The resin particles (B) preferably contain 80% by mass or more of the polyester resin with respect to the resin in the resin particles (B) from the viewpoint of improving the low-temperature fixability of the toner and widening the fixable temperature range. 90 mass% or more is more preferable, 95 mass% or more is still more preferable, it is still more preferable to contain substantially 100 mass%, and it is still more preferable to contain 100 mass%.
As the polyester resin that can be contained in the resin particles (B), the same polyester resin as that that can be contained in the resin particles (A) can be suitably used. A resin having the same composition as that of the polyester resin that can be contained in the resin particles (A) may be used, or a resin having a different composition may be used, but the viewpoint of improving the low-temperature fixability of the toner and the fixable temperature range are widened. From the viewpoint, it is preferable to use resins having the same composition.
The resin particles (B) may further contain a known resin usually used for toner, for example, a resin such as a styrene-acrylic copolymer, an epoxy resin, a polycarbonate, and a polyurethane, together with the polyester resin.

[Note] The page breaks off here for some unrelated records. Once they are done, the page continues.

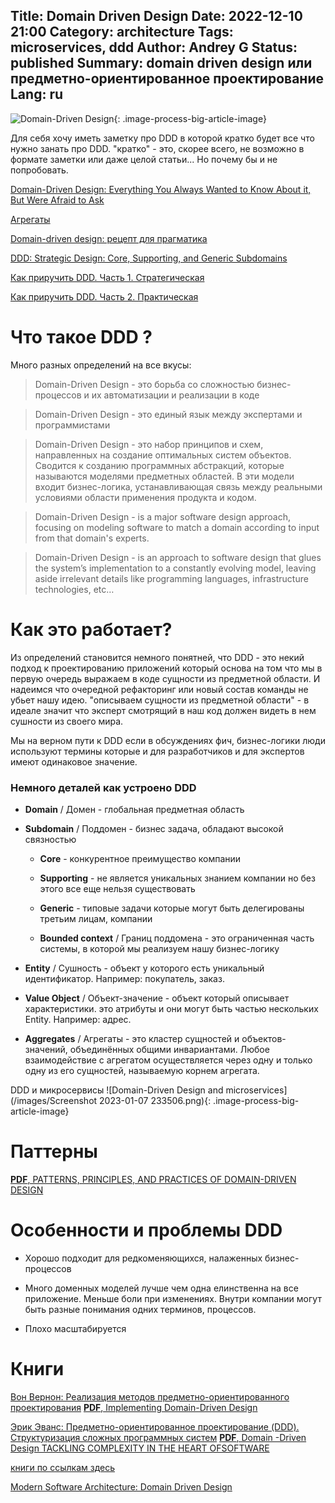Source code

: Title: Domain Driven Design
Date: 2022-12-10 21:00
Category: architecture
Tags: microservices, ddd
Author: Andrey G
Status: published
Summary: domain driven design или предметно-ориентированное проектирование
Lang: ru
---

![Domain-Driven Design](/images/20190111151118821.png){: .image-process-big-article-image}


Для себя хочу иметь заметку про DDD в которой кратко будет все что нужно занать про DDD.
"кратко" - это, скорее всего, не возможно в формате заметки или даже целой статьи... Но почему бы и не попробовать.

[Domain-Driven Design: Everything You Always Wanted to Know About it, But Were Afraid to Ask](https://medium.com/ssense-tech/domain-driven-design-everything-you-always-wanted-to-know-about-it-but-were-afraid-to-ask-a85e7b74497a)

[Агрегаты](https://habr.com/ru/post/660599/)

[Domain-driven design: рецепт для прагматика](https://habr.com/ru/company/jugru/blog/440772/)

[DDD: Strategic Design: Core, Supporting, and Generic Subdomains](https://blog.jonathanoliver.com/ddd-strategic-design-core-supporting-and-generic-subdomains/)

[Как приручить DDD. Часть 1. Стратегическая](https://habr.com/ru/company/oleg-bunin/blog/650927/)

[Как приручить DDD. Часть 2. Практическая](https://itnan.ru/post.php?c=1&p=661129)


# Что такое DDD ?

Много разных определений на все вкусы:

> Domain-Driven Design - это борьба со сложностью бизнес-процессов и их автоматизации и реализации в коде

> Domain-Driven Design - это единый язык между экспертами и программистами

> Domain-Driven Design - это набор принципов и схем, направленных на создание оптимальных систем объектов.
    Сводится к созданию программных абстракций, которые называются моделями предметных областей.
    В эти модели входит бизнес-логика, устанавливающая связь между реальными условиями области применения продукта и кодом.

> Domain-Driven Design - is a major software design approach, focusing on modeling software to match a domain according
    to input from that domain's experts.

> Domain-Driven Design - is an approach to software design that glues the system’s implementation to a constantly evolving model,
    leaving aside irrelevant details like programming languages, infrastructure technologies, etc…


# Как это работает?

Из определений становится немного понятней, что DDD - это некий подход к проектированию приложений который основа
на том что мы в первую очередь выражаем в коде сущности из предметной области.
И надеимся что очередной рефакторинг или новый состав команды не убьет нашу идею.
"описываем сущности из предметной области" - в идеале значит что эксперт смотрящий в наш код должен видеть в нем сушности из своего мира.

Мы на верном пути к DDD если в обсуждениях фич, бизнес-логики люди используют термины которые и для разработчиков
и для экспертов имеют одинаковое значение.


### Немного деталей как устроено DDD


- __Domain__ / Домен - глобальная предметная область

- __Subdomain__ / Поддомен - бизнес задача, обладают высокой связностью

    - __Core__ - конкурентное преимущество компании

    - __Supporting__ - не является уникальных знанием компании но без этого все еще нельзя существовать

    - __Generic__ - типовые задачи которые могут быть делегированы третьим лицам, компании

    - __Bounded context__ / Границ поддомена - это ограниченная часть системы, в которой мы реализуем нашу бизнес-логику

- __Entity__ / Сушность - объект у которого есть уникальный идентификатор. Например: покупатель, заказ.

- __Value Object__ / Объект-значение  - объект который описывает характеристики. это атрибуты и они могут быть частью нескольких Entity. Например: адрес.

- __Aggregates__ / Агрегаты -  это кластер сущностей и объектов-значений, объединённых общими инвариантами.
Любое взаимодействие с агрегатом осуществляется через одну и только одну из его сущностей, называемую корнем агрегата.


DDD и микросервисы
![Domain-Driven Design and microservices](/images/Screenshot 2023-01-07 233506.png){: .image-process-big-article-image}


# Паттерны

[__PDF__, PATTERNS, PRINCIPLES, AND PRACTICES OF DOMAIN-DRIVEN DESIGN](/books/Patterns_Principles_and_Practices_of_Domain-Driven_Design_(2015).pdf)

# Особенности и проблемы DDD

- Хорошо подходит для редкоменяющихся, налаженных бизнес-процессов

- Много доменных моделей лучше чем одна елинственна на все приложение. Меньше боли при изменениях.
Внутри компании могут быть разные понимания одних терминов, процессов.

- Плохо масштабируется


# Книги

[Вон Вернон: Реализация методов предметно-ориентированного проектирования](https://www.labirint.ru/books/518957/)
[__PDF__, Implementing Domain-Driven Design](/books/AW.Implementing.Domain-Driven.Desig.pdf)

[Эрик Эванс: Предметно-ориентированное проектирование (DDD). Структуризация сложных программных систем](https://www.labirint.ru/books/512940/)
[__PDF__, Domain -Driven Design TACKLING COMPLEXITY IN ТНЕ HEART OFSOFTWARE](/books/Эрик_Эванс_Предметно_ориентированное.pdf)

[книги по ссылкам здесь](https://habr.com/ru/post/660599/)

[Modern Software Architecture: Domain Driven Design](https://medium.com/modern-software-architecture/modern-software-architecture-1-domain-driven-design-f06fad8695f9)
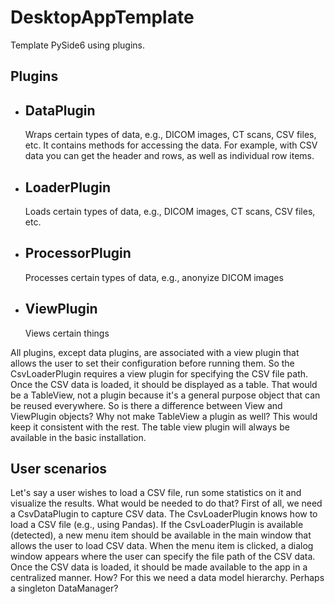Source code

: # DesktopAppTemplate

Template PySide6 using plugins.


## Plugins

- DataPlugin
  ----------
  Wraps certain types of data, e.g., DICOM images, CT scans, CSV files, etc. It
  contains methods for accessing the data. For example, with CSV data you can 
  get the header and rows, as well as individual row items.

- LoaderPlugin
  ------------
  Loads certain types of data, e.g., DICOM images, CT scans, CSV files, etc.

- ProcessorPlugin
  ---------------
  Processes certain types of data, e.g., anonyize DICOM images
  
- ViewPlugin
  ----------
  Views certain things

All plugins, except data plugins, are associated with a view plugin that allows
the user to set their configuration before running them. So the CsvLoaderPlugin
requires a view plugin for specifying the CSV file path. Once the CSV data is 
loaded, it should be displayed as a table. That would be a TableView, not a plugin
because it's a general purpose object that can be reused everywhere. So is there
a difference between View and ViewPlugin objects? Why not make TableView a plugin
as well? This would keep it consistent with the rest. The table view plugin will
always be available in the basic installation.


## User scenarios

Let's say a user wishes to load a CSV file, run some statistics on it and visualize 
the results. What would be needed to do that? First of all, we need a CsvDataPlugin
to capture CSV data. The CsvLoaderPlugin knows how to load a CSV file (e.g., using 
Pandas). If the CsvLoaderPlugin is available (detected), a new menu item should be
available in the main window that allows the user to load CSV data. When the menu
item is clicked, a dialog window appears where the user can specify the file path of
the CSV data. Once the CSV data is loaded, it should be made available to the app
in a centralized manner. How? For this we need a data model hierarchy. Perhaps a
singleton DataManager?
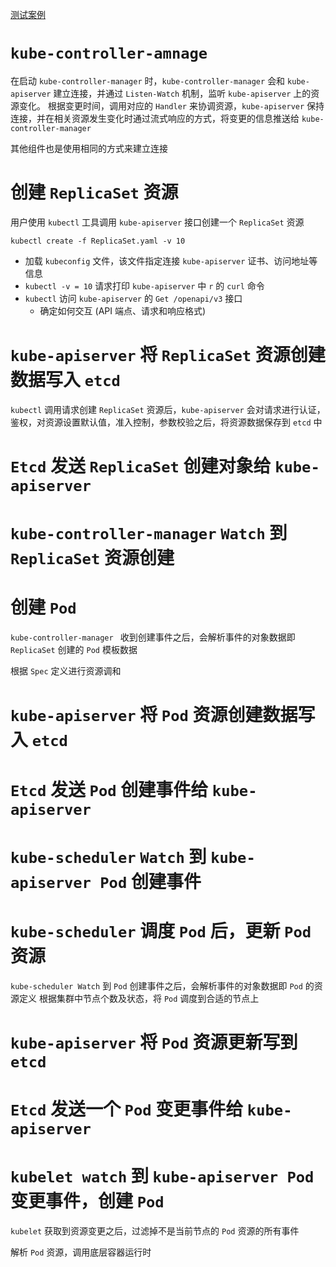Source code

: [测试案例](config/example/pod_create_flow)

# `kube-controller-amnage`

在启动 `kube-controller-manager` 时，`kube-controller-manager` 会和 `kube-apiserver` 建立连接，并通过 `Listen-Watch` 机制，监听 `kube-apiserver` 上的资源变化。
根据变更时间，调用对应的 `Handler` 来协调资源，`kube-apiserver` 保持连接，并在相关资源发生变化时通过流式响应的方式，将变更的信息推送给 `kube-controller-manager`

其他组件也是使用相同的方式来建立连接

# 创建 `ReplicaSet` 资源

用户使用 `kubectl` 工具调用 `kube-apiserver` 接口创建一个 `ReplicaSet` 资源

`kubectl create -f ReplicaSet.yaml -v 10`

- 加载 `kubeconfig` 文件，该文件指定连接 `kube-apiserver` 证书、访问地址等信息
- `kubectl -v = 10` 请求打印 `kube-apiserver` 中 `r` 的 `curl` 命令
- `kubectl` 访问 `kube-apiserver` 的 `Get /openapi/v3` 接口
  - 确定如何交互 (API 端点、请求和响应格式)

# `kube-apiserver` 将 `ReplicaSet` 资源创建数据写入 `etcd`

`kubectl` 调用请求创建 `ReplicaSet` 资源后，`kube-apiserver` 会对请求进行认证，鉴权，对资源设置默认值，准入控制，参数校验之后，将资源数据保存到 `etcd` 中

# `Etcd` 发送 `ReplicaSet` 创建对象给 `kube-apiserver`

# `kube-controller-manager` `Watch` 到 `ReplicaSet` 资源创建

# 创建 `Pod`

`kube-controller-manager ` 收到创建事件之后，会解析事件的对象数据即 `ReplicaSet` 创建的 `Pod` 模板数据

根据 `Spec` 定义进行资源调和

# `kube-apiserver` 将 `Pod` 资源创建数据写入 `etcd`

# `Etcd` 发送 `Pod` 创建事件给 `kube-apiserver`

# `kube-scheduler`  `Watch` 到 `kube-apiserver Pod` 创建事件

# `kube-scheduler` 调度 `Pod` 后，更新 `Pod` 资源

`kube-scheduler Watch` 到 `Pod` 创建事件之后，会解析事件的对象数据即 `Pod` 的资源定义
根据集群中节点个数及状态，将 `Pod` 调度到合适的节点上

# `kube-apiserver` 将 `Pod` 资源更新写到 `etcd`

# `Etcd` 发送一个 `Pod` 变更事件给 `kube-apiserver`

# `kubelet watch` 到 `kube-apiserver Pod` 变更事件，创建 `Pod`

`kubelet` 获取到资源变更之后，过滤掉不是当前节点的 `Pod` 资源的所有事件

解析 `Pod` 资源，调用底层容器运行时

Similarly to the resin particles (A) described above, the resin particles (B) may contain a colorant, a release agent, and a charge control agent as long as the effects of the present invention are not impaired. Moreover, you may contain additives, such as reinforcement fillers, such as a fibrous material, antioxidant, and anti-aging agent, as needed.
The resin particles (B) are preferably obtained as a dispersion of the resin particles (B) by the same method as the method for producing the resin particles (A) described above. The alkaline aqueous solution, surfactant, and aqueous medium used are also resins. The thing similar to the manufacturing method of particle | grains (A) can be used suitably. Resin particles (A) can also be used as resin particles (B).

The volume median particle size (D ₅₀ ) of the resin particles (B) in the dispersion of the resin particles (B) is preferably 2 μm or less, more preferably 1.5 μm or less from the viewpoint of obtaining a high-quality toner. Preferably, 1 μm or less is further preferable, 0.5 μm or less is more preferable, 0.02 μm or more is preferable, 0.05 μm or more is more preferable, 0.08 μm or more is further preferable, and 0.10 μm or more is preferable. Even more preferred.
In addition, the coefficient of variation (CV value) (%) of the particle size distribution of the resin particles (B) is preferably 40% or less, more preferably 35% or less, and more preferably 30% or less from the viewpoint of obtaining a high-quality toner. Is more preferable. Moreover, 5% or more is preferable from a viewpoint of productivity. The volume median particle size and CV value of the resin particles (B) are determined by the same method as that for the resin particles (A), and specifically by the method described in the examples.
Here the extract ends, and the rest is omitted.